**HOW TO COMPLETE THIS TASK:**
For this exercise, copy out each line of the material below that includes "types".

**PROVIDED DATA:**
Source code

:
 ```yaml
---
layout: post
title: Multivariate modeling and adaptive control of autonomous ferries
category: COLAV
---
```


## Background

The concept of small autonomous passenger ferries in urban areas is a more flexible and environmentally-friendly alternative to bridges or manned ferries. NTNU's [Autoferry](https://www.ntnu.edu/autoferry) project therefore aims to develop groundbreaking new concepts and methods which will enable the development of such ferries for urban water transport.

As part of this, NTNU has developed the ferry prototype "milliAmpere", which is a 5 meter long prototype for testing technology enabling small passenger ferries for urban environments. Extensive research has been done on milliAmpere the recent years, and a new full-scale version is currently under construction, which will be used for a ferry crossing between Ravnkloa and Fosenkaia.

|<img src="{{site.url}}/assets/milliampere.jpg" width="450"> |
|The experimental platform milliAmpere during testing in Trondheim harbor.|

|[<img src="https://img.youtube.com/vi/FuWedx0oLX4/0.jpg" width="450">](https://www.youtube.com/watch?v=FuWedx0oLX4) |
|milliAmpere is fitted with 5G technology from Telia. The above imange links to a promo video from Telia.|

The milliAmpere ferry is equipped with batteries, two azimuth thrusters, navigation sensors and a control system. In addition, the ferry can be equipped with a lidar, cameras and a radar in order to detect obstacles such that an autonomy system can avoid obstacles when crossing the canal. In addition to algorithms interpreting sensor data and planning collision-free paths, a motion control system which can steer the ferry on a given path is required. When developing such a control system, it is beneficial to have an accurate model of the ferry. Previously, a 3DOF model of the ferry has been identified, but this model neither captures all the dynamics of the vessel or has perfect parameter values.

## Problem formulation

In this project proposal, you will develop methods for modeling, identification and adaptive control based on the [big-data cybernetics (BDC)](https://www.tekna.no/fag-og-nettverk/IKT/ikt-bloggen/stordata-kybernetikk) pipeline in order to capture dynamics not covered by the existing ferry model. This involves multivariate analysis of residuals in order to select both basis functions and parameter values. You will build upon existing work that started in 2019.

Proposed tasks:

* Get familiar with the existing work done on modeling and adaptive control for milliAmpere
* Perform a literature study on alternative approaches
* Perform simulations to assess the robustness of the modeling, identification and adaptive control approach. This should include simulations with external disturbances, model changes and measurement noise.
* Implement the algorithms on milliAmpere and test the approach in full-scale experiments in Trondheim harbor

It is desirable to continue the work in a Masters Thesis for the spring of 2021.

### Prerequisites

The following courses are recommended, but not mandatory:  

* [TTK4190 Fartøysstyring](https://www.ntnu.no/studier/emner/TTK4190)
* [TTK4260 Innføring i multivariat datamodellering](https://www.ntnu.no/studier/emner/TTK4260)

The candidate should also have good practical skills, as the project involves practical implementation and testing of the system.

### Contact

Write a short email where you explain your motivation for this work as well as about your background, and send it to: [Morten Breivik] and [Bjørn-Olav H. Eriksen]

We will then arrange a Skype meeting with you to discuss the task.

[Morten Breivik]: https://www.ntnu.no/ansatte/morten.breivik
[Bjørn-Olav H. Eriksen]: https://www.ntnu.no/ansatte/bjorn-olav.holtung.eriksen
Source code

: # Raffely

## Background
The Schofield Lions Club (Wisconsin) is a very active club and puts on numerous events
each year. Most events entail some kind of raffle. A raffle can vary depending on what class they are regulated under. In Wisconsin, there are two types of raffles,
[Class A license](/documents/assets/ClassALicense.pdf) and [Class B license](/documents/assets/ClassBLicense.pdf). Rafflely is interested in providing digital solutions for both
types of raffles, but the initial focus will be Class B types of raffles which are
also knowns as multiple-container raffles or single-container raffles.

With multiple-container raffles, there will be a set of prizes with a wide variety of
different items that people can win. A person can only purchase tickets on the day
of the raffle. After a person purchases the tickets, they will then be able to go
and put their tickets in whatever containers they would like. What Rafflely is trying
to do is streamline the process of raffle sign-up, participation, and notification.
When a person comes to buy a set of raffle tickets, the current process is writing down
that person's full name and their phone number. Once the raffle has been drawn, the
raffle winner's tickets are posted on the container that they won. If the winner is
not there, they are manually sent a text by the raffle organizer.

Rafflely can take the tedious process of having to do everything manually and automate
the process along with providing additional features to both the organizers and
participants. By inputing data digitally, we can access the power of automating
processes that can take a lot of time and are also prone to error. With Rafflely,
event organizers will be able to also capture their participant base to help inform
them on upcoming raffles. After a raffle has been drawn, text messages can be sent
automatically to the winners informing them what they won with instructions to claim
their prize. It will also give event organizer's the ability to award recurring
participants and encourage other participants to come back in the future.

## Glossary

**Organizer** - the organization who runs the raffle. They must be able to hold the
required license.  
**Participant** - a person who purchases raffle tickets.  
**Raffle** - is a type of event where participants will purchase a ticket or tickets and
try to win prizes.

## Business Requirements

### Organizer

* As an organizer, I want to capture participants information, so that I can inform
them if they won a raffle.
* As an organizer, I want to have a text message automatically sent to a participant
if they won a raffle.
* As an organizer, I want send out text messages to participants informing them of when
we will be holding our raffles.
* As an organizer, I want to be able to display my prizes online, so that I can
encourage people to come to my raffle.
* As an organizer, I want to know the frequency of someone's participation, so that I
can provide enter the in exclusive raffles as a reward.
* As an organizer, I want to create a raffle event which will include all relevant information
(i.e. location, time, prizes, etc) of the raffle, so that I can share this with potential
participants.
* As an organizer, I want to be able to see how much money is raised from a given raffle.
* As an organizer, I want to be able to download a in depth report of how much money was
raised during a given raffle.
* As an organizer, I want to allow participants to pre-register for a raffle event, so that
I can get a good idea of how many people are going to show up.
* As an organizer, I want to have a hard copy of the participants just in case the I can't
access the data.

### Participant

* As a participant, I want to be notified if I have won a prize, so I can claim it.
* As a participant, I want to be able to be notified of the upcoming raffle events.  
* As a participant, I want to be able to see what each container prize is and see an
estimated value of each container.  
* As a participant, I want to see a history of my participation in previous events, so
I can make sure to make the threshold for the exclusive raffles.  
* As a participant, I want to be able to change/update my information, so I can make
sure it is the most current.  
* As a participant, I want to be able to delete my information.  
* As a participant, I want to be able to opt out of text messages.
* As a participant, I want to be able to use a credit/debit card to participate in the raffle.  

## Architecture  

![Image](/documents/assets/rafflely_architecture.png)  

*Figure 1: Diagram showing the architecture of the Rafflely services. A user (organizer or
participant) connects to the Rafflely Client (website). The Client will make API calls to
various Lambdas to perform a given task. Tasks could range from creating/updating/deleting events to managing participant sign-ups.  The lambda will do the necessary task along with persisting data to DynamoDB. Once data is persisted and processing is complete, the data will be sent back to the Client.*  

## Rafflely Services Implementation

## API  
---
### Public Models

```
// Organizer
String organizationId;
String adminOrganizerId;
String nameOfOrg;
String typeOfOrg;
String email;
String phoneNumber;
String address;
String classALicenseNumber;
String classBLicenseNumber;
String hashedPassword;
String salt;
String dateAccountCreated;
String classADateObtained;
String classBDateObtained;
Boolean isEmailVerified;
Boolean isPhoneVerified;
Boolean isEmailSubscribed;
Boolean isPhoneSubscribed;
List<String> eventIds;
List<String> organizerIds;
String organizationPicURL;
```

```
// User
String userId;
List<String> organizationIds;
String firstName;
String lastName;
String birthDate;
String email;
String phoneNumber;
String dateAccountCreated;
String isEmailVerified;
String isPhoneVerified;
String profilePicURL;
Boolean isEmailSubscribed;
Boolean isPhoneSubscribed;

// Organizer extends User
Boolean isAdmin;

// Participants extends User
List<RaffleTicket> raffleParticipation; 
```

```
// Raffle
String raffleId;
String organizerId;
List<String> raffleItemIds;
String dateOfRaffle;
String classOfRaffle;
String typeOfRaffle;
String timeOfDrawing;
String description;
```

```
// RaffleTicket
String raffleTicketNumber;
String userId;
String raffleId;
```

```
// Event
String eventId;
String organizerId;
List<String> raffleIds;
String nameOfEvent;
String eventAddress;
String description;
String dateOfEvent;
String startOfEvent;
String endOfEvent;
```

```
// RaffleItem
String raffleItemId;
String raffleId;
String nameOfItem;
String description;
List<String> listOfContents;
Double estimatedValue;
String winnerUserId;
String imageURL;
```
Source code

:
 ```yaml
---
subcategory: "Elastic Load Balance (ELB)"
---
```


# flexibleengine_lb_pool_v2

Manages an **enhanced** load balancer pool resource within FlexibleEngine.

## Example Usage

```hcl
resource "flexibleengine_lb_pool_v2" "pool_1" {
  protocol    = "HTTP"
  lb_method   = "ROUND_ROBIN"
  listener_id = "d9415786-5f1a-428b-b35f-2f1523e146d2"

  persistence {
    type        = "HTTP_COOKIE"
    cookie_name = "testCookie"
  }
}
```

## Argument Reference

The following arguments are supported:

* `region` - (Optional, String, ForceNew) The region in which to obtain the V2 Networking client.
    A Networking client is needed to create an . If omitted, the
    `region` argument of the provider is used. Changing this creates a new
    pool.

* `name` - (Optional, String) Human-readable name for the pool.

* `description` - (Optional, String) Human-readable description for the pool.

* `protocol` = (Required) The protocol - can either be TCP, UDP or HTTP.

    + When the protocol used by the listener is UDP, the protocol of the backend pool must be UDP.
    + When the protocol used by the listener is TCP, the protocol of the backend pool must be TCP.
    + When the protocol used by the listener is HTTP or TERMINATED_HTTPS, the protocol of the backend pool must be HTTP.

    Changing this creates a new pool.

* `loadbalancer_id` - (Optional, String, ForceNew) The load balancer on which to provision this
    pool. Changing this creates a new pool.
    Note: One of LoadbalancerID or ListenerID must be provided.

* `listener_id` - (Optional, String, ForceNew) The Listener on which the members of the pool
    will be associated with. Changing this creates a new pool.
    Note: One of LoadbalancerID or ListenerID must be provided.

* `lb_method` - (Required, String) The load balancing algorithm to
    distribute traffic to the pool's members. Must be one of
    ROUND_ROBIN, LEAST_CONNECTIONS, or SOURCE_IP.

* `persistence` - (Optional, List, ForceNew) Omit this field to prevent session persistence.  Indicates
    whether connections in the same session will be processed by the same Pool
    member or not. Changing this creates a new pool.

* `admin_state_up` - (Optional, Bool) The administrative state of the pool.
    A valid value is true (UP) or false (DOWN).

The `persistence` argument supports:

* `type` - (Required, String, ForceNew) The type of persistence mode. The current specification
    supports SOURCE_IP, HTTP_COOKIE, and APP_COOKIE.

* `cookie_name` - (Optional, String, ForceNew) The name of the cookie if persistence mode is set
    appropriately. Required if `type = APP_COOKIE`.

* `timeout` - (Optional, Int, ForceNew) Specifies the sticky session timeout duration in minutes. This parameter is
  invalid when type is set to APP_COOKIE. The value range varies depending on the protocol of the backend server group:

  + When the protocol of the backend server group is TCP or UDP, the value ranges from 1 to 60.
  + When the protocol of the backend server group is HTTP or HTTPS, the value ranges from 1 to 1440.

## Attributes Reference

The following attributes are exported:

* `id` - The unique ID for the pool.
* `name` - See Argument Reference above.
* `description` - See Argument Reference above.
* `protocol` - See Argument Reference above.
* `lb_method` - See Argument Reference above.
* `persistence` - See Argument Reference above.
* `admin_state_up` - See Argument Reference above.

**ANSWER AREA:**
each year. Most events entail some kind of raffle. A raffle can vary depending on what class they are regulated under. In Wisconsin, there are two types of raffles,
types of raffles, but the initial focus will be Class B types of raffles which are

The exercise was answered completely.